Output each record verbatim, with pictures left out.

════

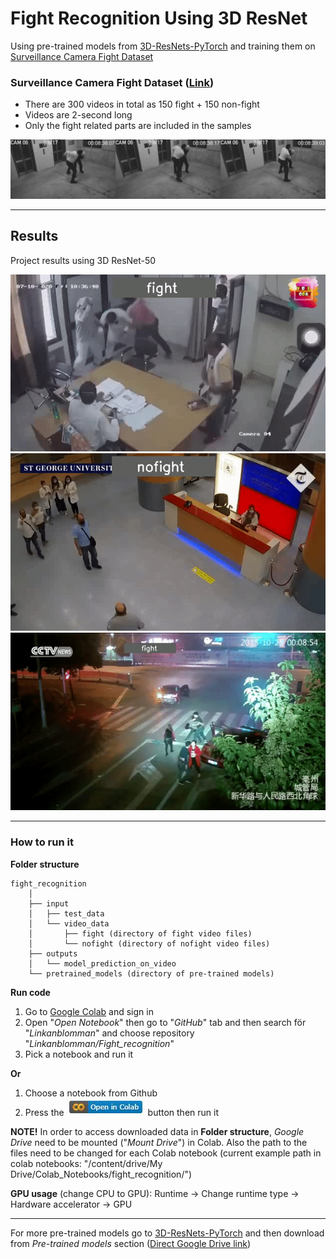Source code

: # Fight Recognition Using 3D ResNet

Using pre-trained models from [3D-ResNets-PyTorch](https://github.com/kenshohara/3D-ResNets-PyTorch) and training them on [Surveillance Camera Fight Dataset](https://github.com/sayibet/fight-detection-surv-dataset)

### Surveillance Camera Fight Dataset ([Link](https://github.com/sayibet/fight-detection-surv-dataset))
* There are 300 videos in total as 150 fight + 150 non-fight
* Videos are 2-second long
* Only the fight related parts are included in the samples

![Surveillance Camera Fight Dataset](/images/dataset_images.jpg)

---

## Results
Project results using 3D ResNet-50 

![Fight gif](/images/2f63530274bc.gif)
![noFight gif](/images/b99cfe94b103.gif)
![Fight gif](/images/3e953519843e.gif)

----

### How to run it

**Folder structure** 

```misc
fight_recognition
    │
    ├── input
    │   ├── test_data
    │   └── video_data
    │       ├── fight (directory of fight video files)
    │       └── nofight (directory of nofight video files)
    ├── outputs
    │   └── model_prediction_on_video
    └── pretrained_models (directory of pre-trained models)
```

**Run code**

1. Go to [Google Colab](https://colab.research.google.com) and sign in
2. Open "*Open Notebook*" then go to "*GitHub*" tab and then search för "*Linkanblomman*" and choose repository "*Linkanblomman/Fight_recognition*"
3. Pick a notebook and run it

**Or**

1. Choose a notebook from Github
2. Press the ![Colab button](/images/colab_button.jpg) button then run it

**NOTE!** 
In order to access downloaded data in **Folder structure**, *Google Drive* need to be mounted ("*Mount Drive*") in Colab. Also the path to the files need to be changed for each Colab notebook (current example path in colab notebooks: "/content/drive/My Drive/Colab_Notebooks/fight_recognition/")

**GPU usage** (change CPU to GPU): Runtime -> Change runtime type -> Hardware accelerator -> GPU

---
For more pre-trained models go to [3D-ResNets-PyTorch](https://github.com/kenshohara/3D-ResNets-PyTorch) and then download from *Pre-trained models* section ([Direct Google Drive link](https://drive.google.com/drive/folders/1xbYbZ7rpyjftI_KCk6YuL-XrfQDz7Yd4))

════

# Response for this exercise
Source code

: # Fight Recognition Using 3D ResNet

Using pre-trained models from [3D-ResNets-PyTorch](https://github.com/kenshohara/3D-ResNets-PyTorch) and training them on [Surveillance Camera Fight Dataset](https://github.com/sayibet/fight-detection-surv-dataset)

### Surveillance Camera Fight Dataset ([Link](https://github.com/sayibet/fight-detection-surv-dataset))
* There are 300 videos in total as 150 fight + 150 non-fight
* Videos are 2-second long
* Only the fight related parts are included in the samples

![Surveillance Camera Fight Dataset](/images/dataset_images.jpg)

---

## Results
Project results using 3D ResNet-50 

![Fight gif](/images/2f63530274bc.gif)
![noFight gif](/images/b99cfe94b103.gif)
![Fight gif](/images/3e953519843e.gif)

----

### How to run it

**Folder structure** 

```misc
fight_recognition
    │
    ├── input
    │   ├── test_data
    │   └── video_data
    │       ├── fight (directory of fight video files)
    │       └── nofight (directory of nofight video files)
    ├── outputs
    │   └── model_prediction_on_video
    └── pretrained_models (directory of pre-trained models)
```

**Run code**

1. Go to [Google Colab](https://colab.research.google.com) and sign in
2. Open "*Open Notebook*" then go to "*GitHub*" tab and then search för "*Linkanblomman*" and choose repository "*Linkanblomman/Fight_recognition*"
3. Pick a notebook and run it

**Or**

1. Choose a notebook from Github
2. Press the ![Colab button](/images/colab_button.jpg) button then run it

**NOTE!** 
In order to access downloaded data in **Folder structure**, *Google Drive* need to be mounted ("*Mount Drive*") in Colab. Also the path to the files need to be changed for each Colab notebook (current example path in colab notebooks: "/content/drive/My Drive/Colab_Notebooks/fight_recognition/")

**GPU usage** (change CPU to GPU): Runtime -> Change runtime type -> Hardware accelerator -> GPU

---
For more pre-trained models go to [3D-ResNets-PyTorch](https://github.com/kenshohara/3D-ResNets-PyTorch) and then download from *Pre-trained models* section ([Direct Google Drive link](https://drive.google.com/drive/folders/1xbYbZ7rpyjftI_KCk6YuL-XrfQDz7Yd4))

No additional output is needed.